Vatandaşın en büyük problemi olan yüksek ev kiraları için yeni model hazırlayan Gayrimenkul Yatırımcıları Derneği (GYODER) çalışmalarını hızlandırdı. Peki kamu-özel sektör iş birliği ile yeni konut modeli nasıl olacak? Konutlar hangi bedel üzerinden kiraya verilecek? İşte detaylar...
Konuyla ilgili Milliyet'e açıklamalarda bulunan Mustafa Hakan Özelmacıklı şu ifadeleri kullandı:
“Üyesi olduğumuz GYODER’in yeni konut modeli olarak sunduğu ve son dönemde sıklıkla dile getirdiği model sadece kiralamaya yönelik bir konut arzının sağlanabilmesidir. Malum olduğu üzere aslında ülkemizde son dönemde satılık konut arzının azalması kentsel dönüşümün artması, deprem sonrası ihtiyaç duyulan güvenilir yapı stokunun yeni inşa edilmiş dairelerde yoğunlaşması gibi nedenlerle kira fiyatlarında önemli artışlar oldu ve birçok bölgede kiralık konut bulunamayacak seviyeye geldi. Bu da kiralık daire fiyatlarının son yıllarda yaklaşık 3-4 kat artması nedeniyle de mal sahibi ve kiracı anlaşmazlıkları da hat safhaya çıktı. Bu çerçevede sosyal bir problemin de barınma konusunda ciddi noktaya gelmiş oldu.

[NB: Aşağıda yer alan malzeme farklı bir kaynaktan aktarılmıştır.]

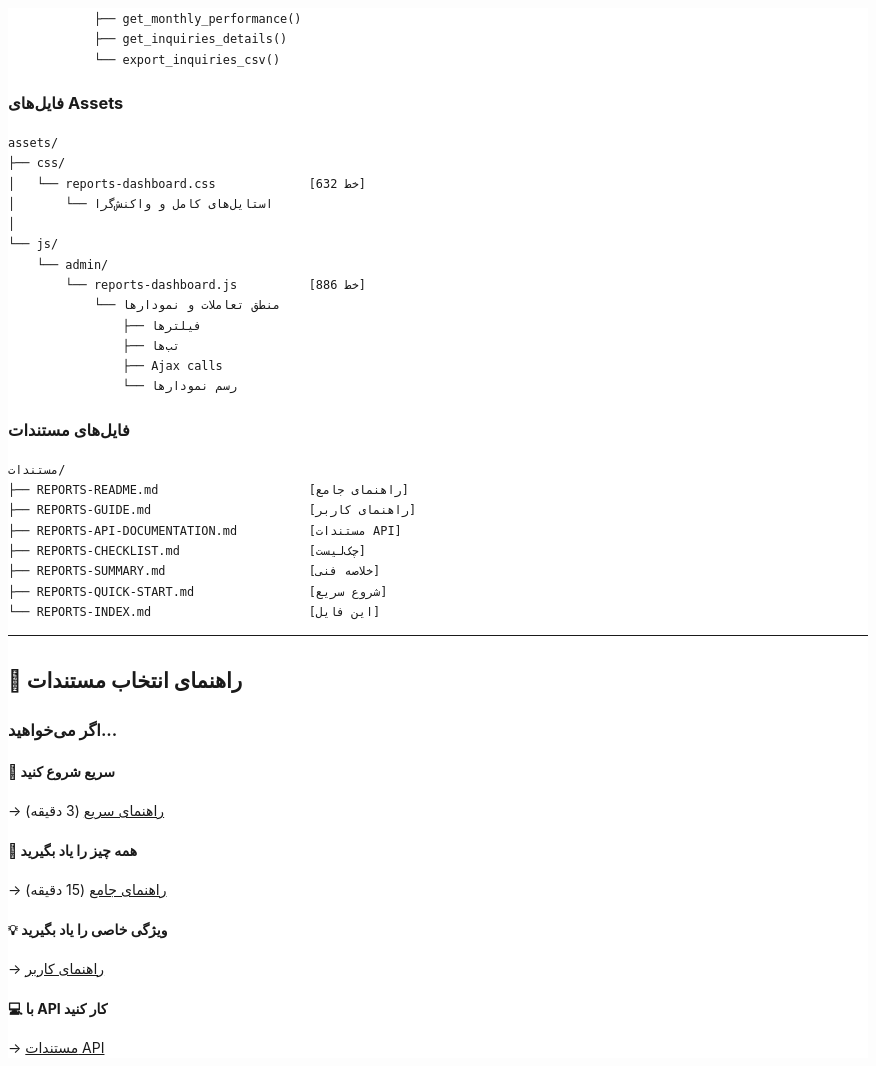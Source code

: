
 ```
            ├── get_monthly_performance()
            ├── get_inquiries_details()
            └── export_inquiries_csv()
```

### فایل‌های Assets

```
assets/
├── css/
│   └── reports-dashboard.css             [632 خط]
│       └── استایل‌های کامل و واکنش‌گرا
│
└── js/
    └── admin/
        └── reports-dashboard.js          [886 خط]
            └── منطق تعاملات و نمودارها
                ├── فیلترها
                ├── تب‌ها
                ├── Ajax calls
                └── رسم نمودارها
```

### فایل‌های مستندات

```
مستندات/
├── REPORTS-README.md                     [راهنمای جامع]
├── REPORTS-GUIDE.md                      [راهنمای کاربر]
├── REPORTS-API-DOCUMENTATION.md          [مستندات API]
├── REPORTS-CHECKLIST.md                  [چک‌لیست]
├── REPORTS-SUMMARY.md                    [خلاصه فنی]
├── REPORTS-QUICK-START.md                [شروع سریع]
└── REPORTS-INDEX.md                      [این فایل]
```

---

## 🎯 راهنمای انتخاب مستندات

### اگر می‌خواهید...

#### 🚀 سریع شروع کنید
→ [راهنمای سریع](REPORTS-QUICK-START.md) (3 دقیقه)

#### 📖 همه چیز را یاد بگیرید
→ [راهنمای جامع](REPORTS-README.md) (15 دقیقه)

#### 💡 ویژگی خاصی را یاد بگیرید
→ [راهنمای کاربر](REPORTS-GUIDE.md)

#### 💻 با API کار کنید
→ [مستندات API](REPORTS-API-DOCUMENTATION.md)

YENİ KONUT MODELİNDE EV SAHİBİ ŞİRKETLER OLACAK
Aslında Avrupa’da belediye evleri olarak adlandırılan ve bu modelde işletilen yerler var. Gene İsviçre’de, Almanya’da yüksek oranda bu tür kamu özel sektör modeli ile geliştirilmiş kiralık konut proje örneklerini görüyoruz. Burada aslında bahsedilen kiraya veren kişilerin bir mal sahibi, gerçek kişi olmasından ziyade kurumsal ve kamu özel iş birliği diyebileceğimiz bir şirket olması. Bu şirketin önemli bir avantajı gayrimenkul sertifikaları ve gayrimenkul yatırım fonu modeli üzerinden geliştirilebilecek finansmanlar bulabilecek olması. Aynı zamanda devletin bu kiralarla alakalı oranları belli bir seviyede tutması şeklinde değerlendirilebilir.

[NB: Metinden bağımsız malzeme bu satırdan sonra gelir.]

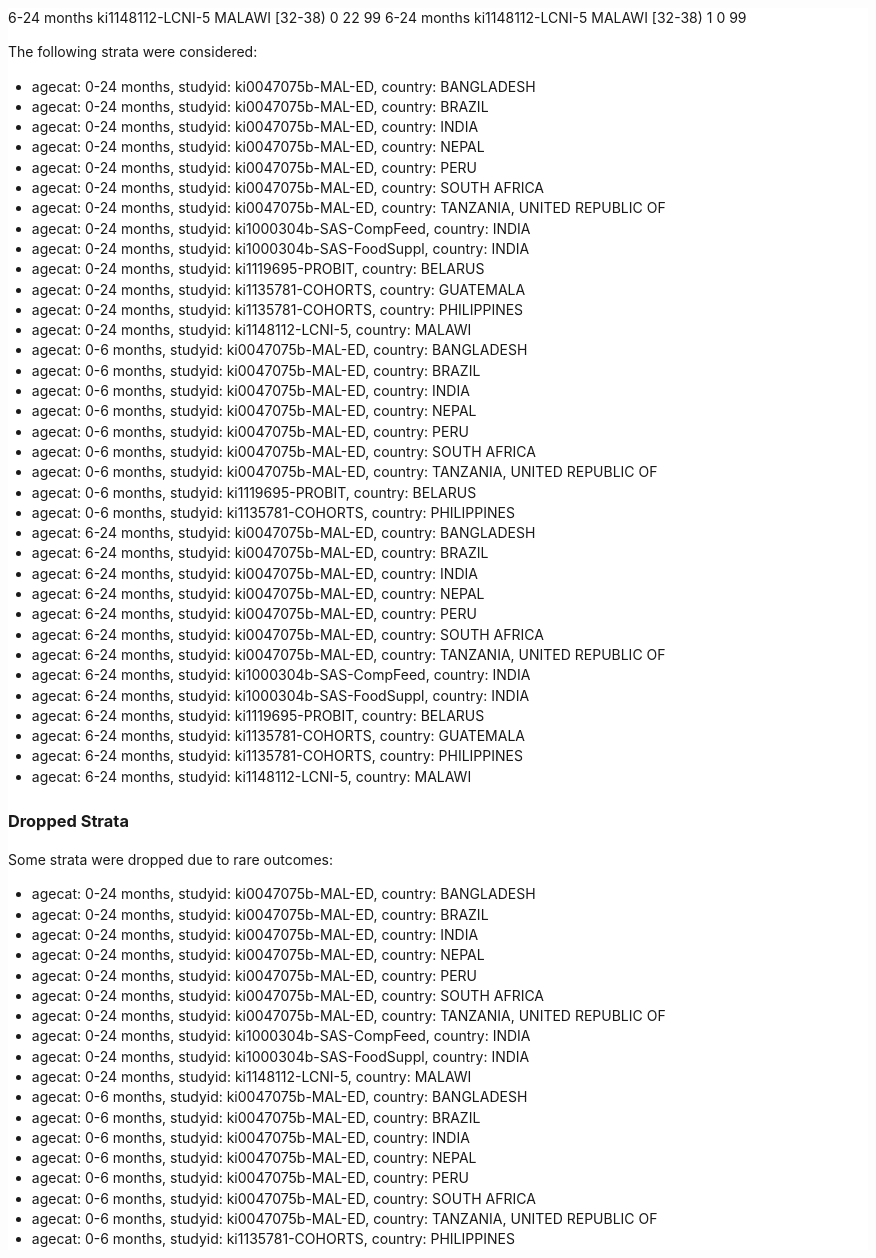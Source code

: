 6-24 months   ki1148112-LCNI-5           MALAWI                         [32-38)            0       22     99
6-24 months   ki1148112-LCNI-5           MALAWI                         [32-38)            1        0     99


The following strata were considered:

* agecat: 0-24 months, studyid: ki0047075b-MAL-ED, country: BANGLADESH
* agecat: 0-24 months, studyid: ki0047075b-MAL-ED, country: BRAZIL
* agecat: 0-24 months, studyid: ki0047075b-MAL-ED, country: INDIA
* agecat: 0-24 months, studyid: ki0047075b-MAL-ED, country: NEPAL
* agecat: 0-24 months, studyid: ki0047075b-MAL-ED, country: PERU
* agecat: 0-24 months, studyid: ki0047075b-MAL-ED, country: SOUTH AFRICA
* agecat: 0-24 months, studyid: ki0047075b-MAL-ED, country: TANZANIA, UNITED REPUBLIC OF
* agecat: 0-24 months, studyid: ki1000304b-SAS-CompFeed, country: INDIA
* agecat: 0-24 months, studyid: ki1000304b-SAS-FoodSuppl, country: INDIA
* agecat: 0-24 months, studyid: ki1119695-PROBIT, country: BELARUS
* agecat: 0-24 months, studyid: ki1135781-COHORTS, country: GUATEMALA
* agecat: 0-24 months, studyid: ki1135781-COHORTS, country: PHILIPPINES
* agecat: 0-24 months, studyid: ki1148112-LCNI-5, country: MALAWI
* agecat: 0-6 months, studyid: ki0047075b-MAL-ED, country: BANGLADESH
* agecat: 0-6 months, studyid: ki0047075b-MAL-ED, country: BRAZIL
* agecat: 0-6 months, studyid: ki0047075b-MAL-ED, country: INDIA
* agecat: 0-6 months, studyid: ki0047075b-MAL-ED, country: NEPAL
* agecat: 0-6 months, studyid: ki0047075b-MAL-ED, country: PERU
* agecat: 0-6 months, studyid: ki0047075b-MAL-ED, country: SOUTH AFRICA
* agecat: 0-6 months, studyid: ki0047075b-MAL-ED, country: TANZANIA, UNITED REPUBLIC OF
* agecat: 0-6 months, studyid: ki1119695-PROBIT, country: BELARUS
* agecat: 0-6 months, studyid: ki1135781-COHORTS, country: PHILIPPINES
* agecat: 6-24 months, studyid: ki0047075b-MAL-ED, country: BANGLADESH
* agecat: 6-24 months, studyid: ki0047075b-MAL-ED, country: BRAZIL
* agecat: 6-24 months, studyid: ki0047075b-MAL-ED, country: INDIA
* agecat: 6-24 months, studyid: ki0047075b-MAL-ED, country: NEPAL
* agecat: 6-24 months, studyid: ki0047075b-MAL-ED, country: PERU
* agecat: 6-24 months, studyid: ki0047075b-MAL-ED, country: SOUTH AFRICA
* agecat: 6-24 months, studyid: ki0047075b-MAL-ED, country: TANZANIA, UNITED REPUBLIC OF
* agecat: 6-24 months, studyid: ki1000304b-SAS-CompFeed, country: INDIA
* agecat: 6-24 months, studyid: ki1000304b-SAS-FoodSuppl, country: INDIA
* agecat: 6-24 months, studyid: ki1119695-PROBIT, country: BELARUS
* agecat: 6-24 months, studyid: ki1135781-COHORTS, country: GUATEMALA
* agecat: 6-24 months, studyid: ki1135781-COHORTS, country: PHILIPPINES
* agecat: 6-24 months, studyid: ki1148112-LCNI-5, country: MALAWI

### Dropped Strata

Some strata were dropped due to rare outcomes:

* agecat: 0-24 months, studyid: ki0047075b-MAL-ED, country: BANGLADESH
* agecat: 0-24 months, studyid: ki0047075b-MAL-ED, country: BRAZIL
* agecat: 0-24 months, studyid: ki0047075b-MAL-ED, country: INDIA
* agecat: 0-24 months, studyid: ki0047075b-MAL-ED, country: NEPAL
* agecat: 0-24 months, studyid: ki0047075b-MAL-ED, country: PERU
* agecat: 0-24 months, studyid: ki0047075b-MAL-ED, country: SOUTH AFRICA
* agecat: 0-24 months, studyid: ki0047075b-MAL-ED, country: TANZANIA, UNITED REPUBLIC OF
* agecat: 0-24 months, studyid: ki1000304b-SAS-CompFeed, country: INDIA
* agecat: 0-24 months, studyid: ki1000304b-SAS-FoodSuppl, country: INDIA
* agecat: 0-24 months, studyid: ki1148112-LCNI-5, country: MALAWI
* agecat: 0-6 months, studyid: ki0047075b-MAL-ED, country: BANGLADESH
* agecat: 0-6 months, studyid: ki0047075b-MAL-ED, country: BRAZIL
* agecat: 0-6 months, studyid: ki0047075b-MAL-ED, country: INDIA
* agecat: 0-6 months, studyid: ki0047075b-MAL-ED, country: NEPAL
* agecat: 0-6 months, studyid: ki0047075b-MAL-ED, country: PERU
* agecat: 0-6 months, studyid: ki0047075b-MAL-ED, country: SOUTH AFRICA
* agecat: 0-6 months, studyid: ki0047075b-MAL-ED, country: TANZANIA, UNITED REPUBLIC OF
* agecat: 0-6 months, studyid: ki1135781-COHORTS, country: PHILIPPINES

YENİ MODELDE KİRALAR NE KADAR OLACAK?
Hatta bu modelle üretilen konutlar için ABD’nin bazı eyaletlerinde uygulanan oda sayısına göre kira değeri gibi bazı kira değerleri de belirlenebilir ki özellikle bu hanehalkı gelirinin yüzde 30’undan fazla olmaması şekli ile de bu değerlendiriliyor. Süre bittikten sonra ekonomik ömrünü belli ölçüde tamamlamış olan bu yerler ve arsalar tekrar devlete kalıyor.

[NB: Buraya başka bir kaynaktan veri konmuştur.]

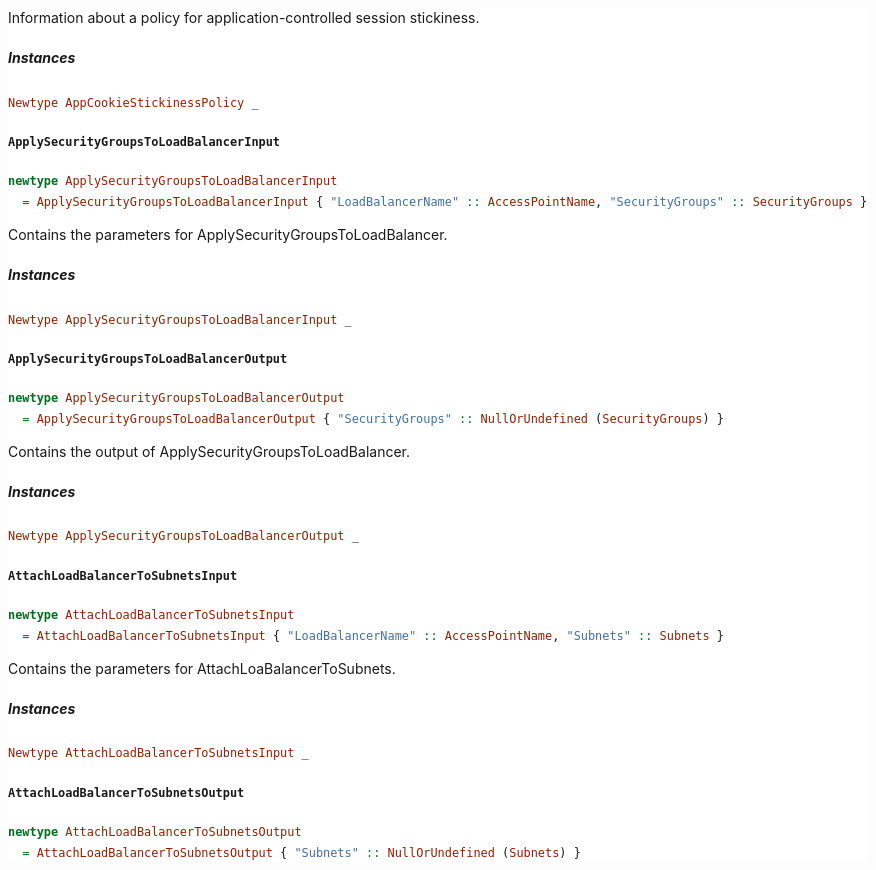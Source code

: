 <p>Information about a policy for application-controlled session stickiness.</p>

##### Instances
``` purescript
Newtype AppCookieStickinessPolicy _
```

#### `ApplySecurityGroupsToLoadBalancerInput`

``` purescript
newtype ApplySecurityGroupsToLoadBalancerInput
  = ApplySecurityGroupsToLoadBalancerInput { "LoadBalancerName" :: AccessPointName, "SecurityGroups" :: SecurityGroups }
```

<p>Contains the parameters for ApplySecurityGroupsToLoadBalancer.</p>

##### Instances
``` purescript
Newtype ApplySecurityGroupsToLoadBalancerInput _
```

#### `ApplySecurityGroupsToLoadBalancerOutput`

``` purescript
newtype ApplySecurityGroupsToLoadBalancerOutput
  = ApplySecurityGroupsToLoadBalancerOutput { "SecurityGroups" :: NullOrUndefined (SecurityGroups) }
```

<p>Contains the output of ApplySecurityGroupsToLoadBalancer.</p>

##### Instances
``` purescript
Newtype ApplySecurityGroupsToLoadBalancerOutput _
```

#### `AttachLoadBalancerToSubnetsInput`

``` purescript
newtype AttachLoadBalancerToSubnetsInput
  = AttachLoadBalancerToSubnetsInput { "LoadBalancerName" :: AccessPointName, "Subnets" :: Subnets }
```

<p>Contains the parameters for AttachLoaBalancerToSubnets.</p>

##### Instances
``` purescript
Newtype AttachLoadBalancerToSubnetsInput _
```

#### `AttachLoadBalancerToSubnetsOutput`

``` purescript
newtype AttachLoadBalancerToSubnetsOutput
  = AttachLoadBalancerToSubnetsOutput { "Subnets" :: NullOrUndefined (Subnets) }
```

"ARSA DEĞERİ ORTADAN KALKACAK"
Modelin genel tanımına yap-kirala-devret modeli ile de daha önce bizlerin de dile getirdiği modelin özellikle OVP çerçevesinde gerçekleşebileceğine inanıyoruz. Son dönemde Çevre, Şehircilik ve İklim Değişikliği Bakanı Mehmet Özhaseki’nin de söylemleri Hazine arazilerinin bu çerçevede kullanılabilmesine olanak sağlayacak gibi gözüküyor. OVP’deki temel hedef konut sahibi edindirmeye yönelik olsa da aslında ülkemiz açısından konut sahipliğinin yanında sadece kiralık konut arzına göre de bu model uyarlanabilir.
Ülkemizde de kabul edilebilir bir döviz karşılığı ile yurt dışından finansmana erişim bu tür projeler için de mümkün olabilir. Mesela yurt dışında nispeten dar gelirli ve ihtiyaç sahipleri için belediyeler hatta eyaletler tarafından mal sahiplerine, ya da kamusal şirketlere kira garantileri veriliyor. Burada model aslında vatandaşa da güvenilir, sağlıklı, deprem riskinden nispeten arındırılmış ve bir sosyal imkanı olan alanlarda barınma ihtiyacına çözüm üretmek olarak değerlendirebiliriz.
YENİ MODEL PİYASAYI NASIL ETKİLER?
Bu açıdan baktığımızda Türkiye’de kira probleminin yoğun yaşandığı iller başta olmak üzere arazi tahsisi ile ve buna uygun finansman modeli ile bu sayının rahatlıkla karşılanabileceğine inanıyoruz. Şunu unutmamak lazım: Ülkemiz önemli bir deprem geçirdi. Bu deprem sonrasında yüz binlerce konutun deprem bölgesindeki inşası devam ediyor. Var olan iş gücümüz, var olan makine parkımız, teknik imkanlarımızın o bölge için seferber edildiğini görüyoruz. Dünyaya müteahhitlik hizmeti veren ülkemizin bir zamana ihtiyacı olacaktır. Deprem gerçeği ve riskli yapı stokumuz unutulmamalıdır. Bu noktada da ekonominin can damarı olan İstanbul’a mutlaka bir öncelik verilmesi gerekmektedir.”